(Saved data entries)

▽

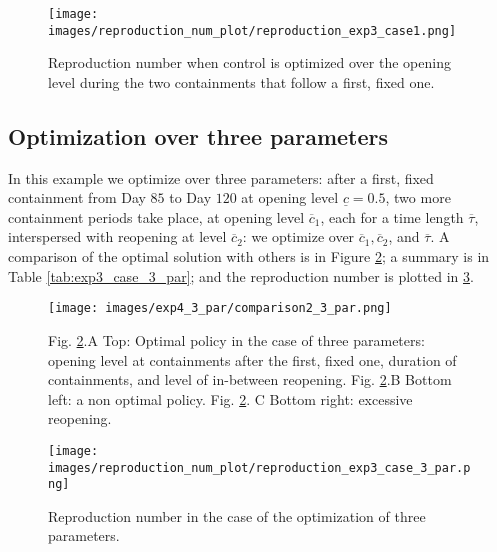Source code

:\documentclass{amsart}
\begin{document}
\begin{figure}[h!]
    \centering
    \texttt{[image: images/reproduction\_num\_plot/reproduction\_exp3\_case1.png]}
    \caption{Reproduction number when
    control is optimized over the
    opening level during the two containments 
    that follow a first, fixed one.}
    \label{reproduction_exp3_case1}
\end{figure}


\subsection{Optimization over three parameters}
\label{sec:opt_periodic_cont}
In this example we optimize over three parameters:
after a first, fixed containment from Day $85$ to 
Day $120$ at opening level $\underline c=0.5$, two
more containment periods take place, at 
opening level $\overline c_1$, each for a time length $\overline \tau$, 
interspersed with reopening at level $ \overline c_2$: we optimize
over $\overline c_1,  \overline c_2 $, and $\overline \tau$.
A comparison of the optimal solution with others is in 
Figure  \ref{comparison2_exp4}; a summary is in 
Table \ref{tab:exp3_case_3_par}; and the
reproduction number is plotted in 
\ref{reproduction_exp4}.


\begin{figure}[h!]
    \centering
    \texttt{[image: images/exp4\_3\_par/comparison2\_3\_par.png]}
    \caption{Fig. \ref{comparison2_exp4}.A Top: Optimal policy in the case of three parameters: opening level at containments
    after the first, fixed one, duration of containments,
    and level of in-between reopening. Fig. \ref{comparison2_exp4}.B Bottom left: a non optimal policy. Fig. \ref{comparison2_exp4}. C Bottom right: excessive reopening.}
    \label{comparison2_exp4}
\end{figure}

\begin{figure}[h!]
    \centering
    \texttt{[image: images/reproduction\_num\_plot/reproduction\_exp3\_case\_3\_par.png]}
    \caption{Reproduction number in the case of the optimization of three parameters.}
    \label{reproduction_exp4}
\end{figure}
\end{document}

△

**Exercise:** The answer is a single number, the count of lines in the records that contain the string "policy".

**Solution for this task:** 2